Wir produzieren die Ordnung, die Krisen produziert, doch was hat sie uns anzubieten, in der Krise? 300 Euro, verbilligtes Bahnfahren, ominöse Preisdeckel und das Versprechen, mit dem Aushalten der erhöhten Preise die Freiheit aufrecht zu erhalten helfen; den Zusammenschluss von Gewerkschaften, „Arbeitgeberverbände“ und Kanzleramt in der Konzertierten Aktion, um mit steuerfreien Einmailzahlungen die Tarifverhandlungen zu unterminieren und Streik gleich vorab zu desavouieren; die inoffizielle Ankündigung, dass man den Standort Deutschland schon gegen andere zu halten weiß, die dann eben wirklich kein Gas mehr kriegen, was unter der geforderten europäischen Solidarität mit Deutschland längst durchgesetzt wird. Also, die Drosselung der Mengen an Gas, die durch und über Deutschland in andere Länder im Westen von Europa gehen. Kurz gesagt, das Modell Deutschland: sozialpartnerschaftliche Befriedung des Antagonismus zwischen Arbeit und Kapital und Export der größten Krisenlasten in andere Länder durch die Hegemonie innerhalb der EU.
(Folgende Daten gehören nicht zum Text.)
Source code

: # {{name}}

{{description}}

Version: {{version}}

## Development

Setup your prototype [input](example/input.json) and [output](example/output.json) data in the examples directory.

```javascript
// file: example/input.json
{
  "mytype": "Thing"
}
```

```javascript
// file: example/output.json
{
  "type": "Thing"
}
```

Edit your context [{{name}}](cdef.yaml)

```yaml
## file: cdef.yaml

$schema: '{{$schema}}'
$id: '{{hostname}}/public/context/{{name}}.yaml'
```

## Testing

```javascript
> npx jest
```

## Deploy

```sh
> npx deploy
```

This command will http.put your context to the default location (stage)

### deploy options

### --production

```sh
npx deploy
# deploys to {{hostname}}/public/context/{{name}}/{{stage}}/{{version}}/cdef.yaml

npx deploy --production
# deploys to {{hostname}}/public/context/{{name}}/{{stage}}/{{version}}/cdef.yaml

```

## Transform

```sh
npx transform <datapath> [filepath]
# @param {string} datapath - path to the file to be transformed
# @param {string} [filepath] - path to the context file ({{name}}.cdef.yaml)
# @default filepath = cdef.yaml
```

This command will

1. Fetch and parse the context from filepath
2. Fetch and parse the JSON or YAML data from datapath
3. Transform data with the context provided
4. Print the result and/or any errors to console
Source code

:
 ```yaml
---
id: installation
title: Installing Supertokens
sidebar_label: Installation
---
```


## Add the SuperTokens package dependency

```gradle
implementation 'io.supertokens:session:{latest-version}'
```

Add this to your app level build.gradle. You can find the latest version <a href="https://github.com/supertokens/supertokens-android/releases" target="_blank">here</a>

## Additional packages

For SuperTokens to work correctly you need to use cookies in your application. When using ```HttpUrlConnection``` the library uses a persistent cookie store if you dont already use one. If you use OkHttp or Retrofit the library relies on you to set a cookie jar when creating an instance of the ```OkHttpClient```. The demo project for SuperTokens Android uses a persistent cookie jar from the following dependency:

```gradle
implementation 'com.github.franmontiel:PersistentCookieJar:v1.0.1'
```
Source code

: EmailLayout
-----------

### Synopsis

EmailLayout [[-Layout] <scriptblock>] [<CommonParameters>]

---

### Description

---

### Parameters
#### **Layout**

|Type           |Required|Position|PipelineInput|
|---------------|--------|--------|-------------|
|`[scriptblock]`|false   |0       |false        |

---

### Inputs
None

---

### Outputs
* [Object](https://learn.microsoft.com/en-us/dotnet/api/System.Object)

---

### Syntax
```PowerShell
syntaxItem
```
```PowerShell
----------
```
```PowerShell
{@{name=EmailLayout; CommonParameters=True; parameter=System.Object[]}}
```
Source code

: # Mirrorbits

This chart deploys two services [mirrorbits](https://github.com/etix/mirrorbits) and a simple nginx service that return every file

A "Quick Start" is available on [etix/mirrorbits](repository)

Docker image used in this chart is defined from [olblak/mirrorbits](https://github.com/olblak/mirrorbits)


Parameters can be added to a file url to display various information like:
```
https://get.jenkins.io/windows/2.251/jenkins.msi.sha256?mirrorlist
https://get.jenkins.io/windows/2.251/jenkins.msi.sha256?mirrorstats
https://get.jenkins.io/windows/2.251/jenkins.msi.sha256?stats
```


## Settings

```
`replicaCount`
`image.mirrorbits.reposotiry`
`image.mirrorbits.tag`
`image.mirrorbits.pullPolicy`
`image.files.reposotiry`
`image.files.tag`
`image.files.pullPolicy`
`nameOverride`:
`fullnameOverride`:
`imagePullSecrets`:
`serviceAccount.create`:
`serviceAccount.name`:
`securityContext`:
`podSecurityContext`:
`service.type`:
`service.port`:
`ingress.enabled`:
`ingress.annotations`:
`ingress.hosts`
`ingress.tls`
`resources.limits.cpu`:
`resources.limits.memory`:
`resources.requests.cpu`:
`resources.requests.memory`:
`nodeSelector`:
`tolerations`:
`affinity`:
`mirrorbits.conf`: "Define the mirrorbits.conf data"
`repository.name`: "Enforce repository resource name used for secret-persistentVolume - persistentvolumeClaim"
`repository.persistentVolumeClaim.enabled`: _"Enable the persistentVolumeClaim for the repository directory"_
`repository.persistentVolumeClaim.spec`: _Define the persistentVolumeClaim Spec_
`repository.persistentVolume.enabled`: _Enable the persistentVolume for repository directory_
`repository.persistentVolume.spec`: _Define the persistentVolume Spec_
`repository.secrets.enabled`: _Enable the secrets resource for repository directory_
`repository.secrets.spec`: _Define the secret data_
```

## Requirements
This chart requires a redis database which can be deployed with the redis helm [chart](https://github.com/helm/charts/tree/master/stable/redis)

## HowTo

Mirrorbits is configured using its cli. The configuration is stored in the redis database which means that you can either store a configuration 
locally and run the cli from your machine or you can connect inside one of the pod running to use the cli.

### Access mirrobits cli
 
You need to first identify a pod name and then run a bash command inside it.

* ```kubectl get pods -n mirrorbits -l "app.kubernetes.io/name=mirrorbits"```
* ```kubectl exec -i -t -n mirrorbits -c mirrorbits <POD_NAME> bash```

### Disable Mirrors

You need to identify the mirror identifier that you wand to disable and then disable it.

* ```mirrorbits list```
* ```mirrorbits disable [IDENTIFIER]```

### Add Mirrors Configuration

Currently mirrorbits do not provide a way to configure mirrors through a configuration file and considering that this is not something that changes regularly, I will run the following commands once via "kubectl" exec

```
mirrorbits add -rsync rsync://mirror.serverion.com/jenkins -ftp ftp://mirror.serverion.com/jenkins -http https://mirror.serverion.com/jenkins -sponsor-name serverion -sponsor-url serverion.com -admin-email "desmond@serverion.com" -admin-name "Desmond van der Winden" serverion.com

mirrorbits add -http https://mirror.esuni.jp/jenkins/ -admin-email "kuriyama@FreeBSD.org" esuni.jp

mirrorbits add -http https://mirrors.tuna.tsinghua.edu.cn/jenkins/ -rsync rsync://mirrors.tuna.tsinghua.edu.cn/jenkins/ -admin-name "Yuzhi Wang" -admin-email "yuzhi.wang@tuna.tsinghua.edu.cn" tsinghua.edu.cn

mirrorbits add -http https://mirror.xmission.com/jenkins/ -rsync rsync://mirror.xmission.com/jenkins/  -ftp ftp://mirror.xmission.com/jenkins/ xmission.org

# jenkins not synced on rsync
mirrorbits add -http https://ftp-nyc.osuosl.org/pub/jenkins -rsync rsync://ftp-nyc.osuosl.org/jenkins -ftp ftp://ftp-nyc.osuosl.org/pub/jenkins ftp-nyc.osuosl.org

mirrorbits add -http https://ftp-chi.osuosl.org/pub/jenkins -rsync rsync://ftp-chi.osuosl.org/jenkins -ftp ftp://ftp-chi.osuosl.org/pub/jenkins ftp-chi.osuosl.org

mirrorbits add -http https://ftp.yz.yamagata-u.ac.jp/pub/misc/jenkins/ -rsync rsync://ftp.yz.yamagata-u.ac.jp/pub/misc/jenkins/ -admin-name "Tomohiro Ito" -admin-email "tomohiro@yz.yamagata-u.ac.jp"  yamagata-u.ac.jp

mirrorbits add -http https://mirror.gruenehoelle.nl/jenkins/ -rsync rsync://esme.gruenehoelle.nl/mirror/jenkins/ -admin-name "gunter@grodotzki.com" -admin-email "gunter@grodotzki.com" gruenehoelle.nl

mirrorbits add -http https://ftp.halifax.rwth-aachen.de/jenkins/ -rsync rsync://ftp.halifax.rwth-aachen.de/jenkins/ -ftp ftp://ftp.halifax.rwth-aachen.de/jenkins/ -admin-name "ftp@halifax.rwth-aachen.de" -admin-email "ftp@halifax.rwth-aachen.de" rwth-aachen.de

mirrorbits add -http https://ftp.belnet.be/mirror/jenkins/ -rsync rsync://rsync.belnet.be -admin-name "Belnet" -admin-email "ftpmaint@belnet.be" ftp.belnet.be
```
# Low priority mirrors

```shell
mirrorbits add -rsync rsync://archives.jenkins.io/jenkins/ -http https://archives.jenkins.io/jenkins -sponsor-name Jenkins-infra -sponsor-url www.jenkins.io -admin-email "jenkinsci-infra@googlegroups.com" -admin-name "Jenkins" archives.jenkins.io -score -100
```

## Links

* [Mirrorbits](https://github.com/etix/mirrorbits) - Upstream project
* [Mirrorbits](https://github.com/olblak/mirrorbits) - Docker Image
Und die Linke? Wie bei den Hartz 4 Protesten ist deren Ziel freilich auch diesmal die Kanalisierung der Verzweiflung in Wählerstimmen für den eigenen Apparat. Dass man sich dort schon seit langem selbst als Kümmerer bezeichnet und die Menschen abholen möchte, verschweigt deren Begriff des Menschen – zumal des Ostdeutschen -, lediglich ein passives Objekt zu sein, um das man sich eben zu kümmern hat, um Stimm/gewinne zu erzielen. Weiter links steht man dem letztlich um nicht viel nach, wenn die Mikropolitiker von IL nach Protesten lechzen, um ihre Kampagnenmaschine anzuwerfen und aufzusammeln, was nicht abgeholt wurde. Ordnung herrscht. Die Spezialisten brauchen die Teilung, wie das Rad seinen Hamster. So denn er bleibt, in der Ordnung, im Rad.
Und die Rechten? Die hatten zur Enteignung der Welt nie etwas zu sagen, solange die richtigen am Drücker waren. Die Armen hatten sie schon immer zu fürchten – nicht nur die sogenannten Fremden. Kein Programm, das nicht deren eigenen Zynismus verrät.
Doch jedes Rad und noch das Hamsterrad der Politik, das aus dem Ruder gerät, verrät Fliehkräfte. Für die Manager des Protests sind diese Fliehkräfte eine Gefahr. Sie werden rhetorisch noch die spektakulärsten Pirouetten wagen, um ihre Rolle nicht zu verlieren und die Menschen bei der Stange zu halten. Denn der Protest braucht die Massen für das: „seht her“.
Die Menschen brauchen den Protest nicht unbedingt. Als Produzenten der Welt, die uns enteignet wird – wie als Spektakel des Protests – können sie wirken, eben auch außerhalb des Hamsterrads. Freilich können wir uns auch dort finden, gemeinsam dem Hamsterrad fliehen. Wer sagt, dass man mit einer positiven Forderung auf die Straße muss? Wer sagt, dass man auf die Gewerkschaften hören muss, wenn sie uns befrieden wollen?
Der politische Streik in den Betrieben ist ohne die Agenten der Ordnung a lá DGB – höchstwahrscheinlich sogar nur gegen sie möglich. Der Streik muss sich aber nicht auf den Betrieb beschränken: warum sollte nicht auch die Strom- und Gasrechnung bestreikt werden, samt des verhinderns, vom Netz genommen zu werden? In Italien nannte man dies Autoriduzione, Selbst-Reduktion, und wurde in den 70ern von vielen Tausenden zusammen praktiziert.
Die Welt, wie sie ist, ist in der Form der Quantität nicht umzustürzen, weil die Qualität die Form ist, die uns hält. Sie hält uns als Staatssubjekte, Objekte der Politik und Arbeitskraftbehälter. Als wären Kapital und Staat nicht im Bunde nur zu Haben. Und die Welt der Politik und des Protests, der sie anruft, nicht immer nur das Hamsterrad. In dem man meint bergauf zu laufen, doch rennt immer nur an Ort und Stelle.